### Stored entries
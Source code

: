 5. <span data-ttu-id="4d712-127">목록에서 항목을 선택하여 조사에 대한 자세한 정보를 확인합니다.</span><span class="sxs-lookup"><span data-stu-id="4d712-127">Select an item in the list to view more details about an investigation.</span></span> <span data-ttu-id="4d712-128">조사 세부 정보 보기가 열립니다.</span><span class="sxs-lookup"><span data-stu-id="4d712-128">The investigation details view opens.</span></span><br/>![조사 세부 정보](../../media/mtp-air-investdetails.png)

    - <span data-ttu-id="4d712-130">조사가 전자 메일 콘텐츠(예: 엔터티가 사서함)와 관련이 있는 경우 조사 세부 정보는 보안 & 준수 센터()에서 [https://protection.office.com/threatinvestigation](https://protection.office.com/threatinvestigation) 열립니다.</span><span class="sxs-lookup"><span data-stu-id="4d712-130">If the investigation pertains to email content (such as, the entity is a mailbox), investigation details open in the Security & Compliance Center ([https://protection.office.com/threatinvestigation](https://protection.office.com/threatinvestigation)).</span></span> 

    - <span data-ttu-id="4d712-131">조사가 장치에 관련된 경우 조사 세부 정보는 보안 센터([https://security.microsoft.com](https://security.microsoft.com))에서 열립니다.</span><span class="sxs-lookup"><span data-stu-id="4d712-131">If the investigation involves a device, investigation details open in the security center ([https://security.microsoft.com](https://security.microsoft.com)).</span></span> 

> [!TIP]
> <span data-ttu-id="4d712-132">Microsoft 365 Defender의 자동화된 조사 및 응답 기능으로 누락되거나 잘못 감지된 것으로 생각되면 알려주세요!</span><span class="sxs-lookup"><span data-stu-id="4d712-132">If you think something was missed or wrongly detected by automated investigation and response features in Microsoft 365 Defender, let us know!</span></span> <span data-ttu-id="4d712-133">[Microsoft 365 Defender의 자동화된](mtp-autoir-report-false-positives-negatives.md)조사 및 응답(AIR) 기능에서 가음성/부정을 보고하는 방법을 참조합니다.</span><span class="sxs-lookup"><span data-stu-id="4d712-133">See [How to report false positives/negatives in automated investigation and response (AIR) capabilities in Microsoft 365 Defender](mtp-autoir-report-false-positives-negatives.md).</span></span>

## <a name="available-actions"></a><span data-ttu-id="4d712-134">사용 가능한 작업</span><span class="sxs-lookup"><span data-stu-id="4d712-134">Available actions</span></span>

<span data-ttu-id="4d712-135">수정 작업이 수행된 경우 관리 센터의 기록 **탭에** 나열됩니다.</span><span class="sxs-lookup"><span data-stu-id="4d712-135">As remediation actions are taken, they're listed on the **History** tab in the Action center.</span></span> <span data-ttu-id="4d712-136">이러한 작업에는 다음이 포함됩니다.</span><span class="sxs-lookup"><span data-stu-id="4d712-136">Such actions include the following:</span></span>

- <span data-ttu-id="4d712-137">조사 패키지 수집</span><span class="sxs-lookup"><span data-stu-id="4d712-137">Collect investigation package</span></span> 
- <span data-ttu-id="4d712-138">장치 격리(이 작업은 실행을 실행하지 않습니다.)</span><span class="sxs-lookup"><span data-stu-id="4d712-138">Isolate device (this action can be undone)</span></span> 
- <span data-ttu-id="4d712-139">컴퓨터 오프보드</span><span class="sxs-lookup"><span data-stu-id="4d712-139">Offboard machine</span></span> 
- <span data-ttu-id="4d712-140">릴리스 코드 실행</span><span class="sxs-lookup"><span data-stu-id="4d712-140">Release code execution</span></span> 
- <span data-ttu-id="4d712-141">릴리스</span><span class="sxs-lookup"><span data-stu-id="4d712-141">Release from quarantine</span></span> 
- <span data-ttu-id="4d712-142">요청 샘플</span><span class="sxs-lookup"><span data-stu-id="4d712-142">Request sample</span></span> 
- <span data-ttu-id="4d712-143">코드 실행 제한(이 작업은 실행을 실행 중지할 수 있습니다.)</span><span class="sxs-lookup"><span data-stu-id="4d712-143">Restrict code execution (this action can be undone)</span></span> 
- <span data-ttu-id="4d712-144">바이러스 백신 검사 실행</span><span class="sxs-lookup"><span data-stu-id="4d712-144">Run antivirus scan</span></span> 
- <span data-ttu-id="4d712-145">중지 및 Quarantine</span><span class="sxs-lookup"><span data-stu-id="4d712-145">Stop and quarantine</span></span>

### What this task involves
Read the entries and show each line that mentions "Release".

### The answer
- <span data-ttu-id="4d712-140">릴리스 코드 실행</span><span class="sxs-lookup"><span data-stu-id="4d712-140">Release code execution</span></span> 
- <span data-ttu-id="4d712-141">릴리스</span><span class="sxs-lookup"><span data-stu-id="4d712-141">Release from quarantine</span></span> 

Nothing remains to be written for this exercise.